You can use the AS keyword to introduce
aliases for tables. Several examples of aliasing are provided earlier
in the explanation of this clause.
SELECT...|UPDATE...|DELETE...table...JOINtableUSE {INDEX|KEY} [{FOR {JOIN|ORDER BY|GROUP BY}] ([index[,...]]) | FORCE {INDEX|KEY} [{FOR {JOIN|ORDER BY|GROUP BY}] (index[,...]) | IGNORE {INDEX|KEY} [{FOR {JOIN|ORDER BY|GROUP BY}] (index[,...])

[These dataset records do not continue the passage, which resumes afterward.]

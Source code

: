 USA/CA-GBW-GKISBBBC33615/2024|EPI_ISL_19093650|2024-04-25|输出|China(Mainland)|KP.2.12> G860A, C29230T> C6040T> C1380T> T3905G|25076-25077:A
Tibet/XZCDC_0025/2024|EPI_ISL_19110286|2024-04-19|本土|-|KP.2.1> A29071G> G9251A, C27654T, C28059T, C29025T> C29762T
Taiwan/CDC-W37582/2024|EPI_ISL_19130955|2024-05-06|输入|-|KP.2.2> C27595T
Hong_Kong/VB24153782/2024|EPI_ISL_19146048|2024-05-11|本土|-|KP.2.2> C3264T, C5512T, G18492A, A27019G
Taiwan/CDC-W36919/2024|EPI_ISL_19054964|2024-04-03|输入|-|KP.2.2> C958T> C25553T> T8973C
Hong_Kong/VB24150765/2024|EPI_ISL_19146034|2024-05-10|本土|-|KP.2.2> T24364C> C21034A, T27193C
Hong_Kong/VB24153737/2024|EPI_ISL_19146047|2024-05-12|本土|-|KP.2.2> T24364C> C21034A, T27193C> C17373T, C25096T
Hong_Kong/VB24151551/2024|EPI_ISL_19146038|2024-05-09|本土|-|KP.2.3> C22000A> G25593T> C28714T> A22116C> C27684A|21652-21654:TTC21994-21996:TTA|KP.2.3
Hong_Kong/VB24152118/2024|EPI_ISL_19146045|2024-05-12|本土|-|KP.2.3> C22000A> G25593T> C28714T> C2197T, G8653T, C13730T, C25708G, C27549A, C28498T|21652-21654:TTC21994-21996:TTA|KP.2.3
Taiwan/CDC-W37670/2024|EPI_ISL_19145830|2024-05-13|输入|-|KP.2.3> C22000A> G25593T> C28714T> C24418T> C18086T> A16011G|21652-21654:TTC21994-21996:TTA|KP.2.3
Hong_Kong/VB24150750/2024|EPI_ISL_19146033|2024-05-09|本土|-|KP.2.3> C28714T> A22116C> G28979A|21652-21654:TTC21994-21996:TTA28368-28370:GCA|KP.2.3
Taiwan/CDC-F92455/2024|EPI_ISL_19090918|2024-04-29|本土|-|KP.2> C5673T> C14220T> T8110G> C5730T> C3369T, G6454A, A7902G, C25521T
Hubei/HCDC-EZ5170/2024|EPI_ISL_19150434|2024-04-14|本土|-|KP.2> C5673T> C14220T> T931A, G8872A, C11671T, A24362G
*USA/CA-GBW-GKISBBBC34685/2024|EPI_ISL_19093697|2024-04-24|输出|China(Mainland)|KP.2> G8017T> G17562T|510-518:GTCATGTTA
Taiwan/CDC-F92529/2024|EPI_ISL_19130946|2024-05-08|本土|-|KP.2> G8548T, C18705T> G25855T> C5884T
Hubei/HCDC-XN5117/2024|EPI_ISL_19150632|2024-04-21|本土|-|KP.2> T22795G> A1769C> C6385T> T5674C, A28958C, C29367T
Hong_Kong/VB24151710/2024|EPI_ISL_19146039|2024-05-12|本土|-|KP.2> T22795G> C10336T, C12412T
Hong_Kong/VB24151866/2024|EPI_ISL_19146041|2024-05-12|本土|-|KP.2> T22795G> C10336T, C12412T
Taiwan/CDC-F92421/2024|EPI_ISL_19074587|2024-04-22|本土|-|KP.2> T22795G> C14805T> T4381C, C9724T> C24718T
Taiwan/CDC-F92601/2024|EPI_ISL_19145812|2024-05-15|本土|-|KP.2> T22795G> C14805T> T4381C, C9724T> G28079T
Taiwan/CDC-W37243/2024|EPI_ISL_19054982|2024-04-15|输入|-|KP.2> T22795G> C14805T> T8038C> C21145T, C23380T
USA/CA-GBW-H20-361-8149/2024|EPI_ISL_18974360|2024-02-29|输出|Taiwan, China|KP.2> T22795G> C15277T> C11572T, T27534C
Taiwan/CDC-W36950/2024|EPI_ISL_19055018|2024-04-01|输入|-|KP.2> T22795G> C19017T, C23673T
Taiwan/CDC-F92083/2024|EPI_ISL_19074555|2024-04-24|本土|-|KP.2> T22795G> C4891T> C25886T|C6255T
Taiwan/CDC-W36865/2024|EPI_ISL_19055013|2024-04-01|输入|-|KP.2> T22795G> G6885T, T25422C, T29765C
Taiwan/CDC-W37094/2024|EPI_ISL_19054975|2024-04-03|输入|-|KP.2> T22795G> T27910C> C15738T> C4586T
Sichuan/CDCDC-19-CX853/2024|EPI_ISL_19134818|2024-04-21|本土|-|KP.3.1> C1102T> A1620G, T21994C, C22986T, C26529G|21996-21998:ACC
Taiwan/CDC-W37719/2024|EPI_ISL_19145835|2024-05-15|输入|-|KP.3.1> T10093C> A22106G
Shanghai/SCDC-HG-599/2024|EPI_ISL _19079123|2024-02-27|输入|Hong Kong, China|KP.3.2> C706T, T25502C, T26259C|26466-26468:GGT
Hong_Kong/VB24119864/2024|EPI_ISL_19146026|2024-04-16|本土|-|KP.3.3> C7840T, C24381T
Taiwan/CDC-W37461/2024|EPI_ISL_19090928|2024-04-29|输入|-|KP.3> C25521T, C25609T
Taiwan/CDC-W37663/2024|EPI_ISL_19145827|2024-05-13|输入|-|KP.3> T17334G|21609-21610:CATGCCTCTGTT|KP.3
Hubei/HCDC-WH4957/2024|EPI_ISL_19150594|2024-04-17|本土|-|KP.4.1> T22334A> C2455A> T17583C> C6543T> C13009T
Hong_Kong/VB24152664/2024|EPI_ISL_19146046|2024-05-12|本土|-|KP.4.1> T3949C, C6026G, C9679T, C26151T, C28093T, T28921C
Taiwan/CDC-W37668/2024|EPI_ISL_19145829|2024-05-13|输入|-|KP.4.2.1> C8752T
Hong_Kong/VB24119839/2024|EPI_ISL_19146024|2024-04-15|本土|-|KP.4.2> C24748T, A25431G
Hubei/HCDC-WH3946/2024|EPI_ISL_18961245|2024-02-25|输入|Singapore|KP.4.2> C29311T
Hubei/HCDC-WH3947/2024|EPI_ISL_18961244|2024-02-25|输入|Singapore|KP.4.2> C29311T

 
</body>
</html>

When MySQL joins and searches tables, indexes can be used to increase the
speed of the SQL statements. Use the EXPLAIN statement to analyze
a joined SQL statement to see which indexes are being used and in
which order, as well as whether there are other indexes available that
aren’t being used in the join. MySQL may not always choose the best
index available. To hint to MySQL which index it should check first,
and perhaps which index to ignore, or even to force it to use a
particular index, you can employ index
hints.
To tell MySQL to use a particular index, add the USE INDEX clause to the
JOIN along with the names of the indexes in a
comma-separated list, within parentheses. To present an example of
this method, let’s start with a JOIN statement that
may execute in a suboptimal
manner:
SELECT client_name, COUNT(*) AS tickets FROM work_req JOIN clients USING(client_id) WHERE client_type = 1 AND DATEDIFF(NOW(), request_date) < 91 GROUP BY client_id
This statement retrieves a list of support clients and a count
of the number of support tickets that they have created in the last 90
days. It gets the count of tickets from work_req
and the client name from the clients table. To
tweak the performance of the statement, let’s examine the indexes for
the work_req table:
SHOW INDEXES FROM work_req \G
*************************** 1. row ***************************
Table: work_req
Non_unique: 0
Key_name: PRIMARY
Seq_in_index: 1
Column_name: wr_id
Collation: A
Cardinality: 115
Sub_part: NULL
Packed: NULL
Null:
Index_type: BTREE
Comment:
*************************** 2. row ***************************
Table: work_req
Non_unique: 1
Key_name: workreq_date_key
Seq_in_index: 1
Column_name: wr_id
Collation: A
Cardinality: 217337
Sub_part: NULL
Packed: NULL
Null: YES
Index_type: BTREE
Comment:
*************************** 3. row ***************************
Table: work_req
Non_unique: 1
Key_name: workreq_date_key
Seq_in_index: 2
Column_name: request_date
Collation: A
Cardinality: 217337
Sub_part: NULL
Packed: NULL
Null:
Index_type: BTREE
Comment:The results show us that the table work_req
has two indexes: a primary one based on the wr_id
(see row 1) and a second one called
workreq_date_key (see the
Key_name field in rows 2 and 3) based on
wr_id and request_date together.
To suggest to MySQL in our JOIN statement that this
second index should be used, enter the statement like so:
SELECT client_name, COUNT(*) AS tickets FROM work_req JOIN clients USE INDEX FOR JOIN (workreq_date_key) USING(client_id) WHERE client_type = 1 AND DATEDIFF(NOW(), request_date) < 91 GROUP BY client_id;
The FORCE INDEX option instructs MySQL to attempt to limit its search to the
specified index; others, however, will be used if the requested
columns make it necessary:
SELECT client_name, COUNT(*) AS tickets FROM work_req JOIN clients FORCE INDEX FOR JOIN (workreq_date_key) USING(client_id) WHERE client_type = 1 AND DATEDIFF(NOW(), request_date) < 91 GROUP BY client_id;
To instruct MySQL not to use certain indexes, list them with
the IGNORE INDEX option in the same
manner:
SELECT client_name, COUNT(*) AS tickets FROM work_req JOIN clients IGNORE INDEX FOR JOIN (workreq_date_key) USING(client_id) WHERE client_type = 1 AND DATEDIFF(NOW(), request_date) < 91 GROUP BY client_id;
It’s also permitted to use combinations of these three index hint clauses, separated only by a space.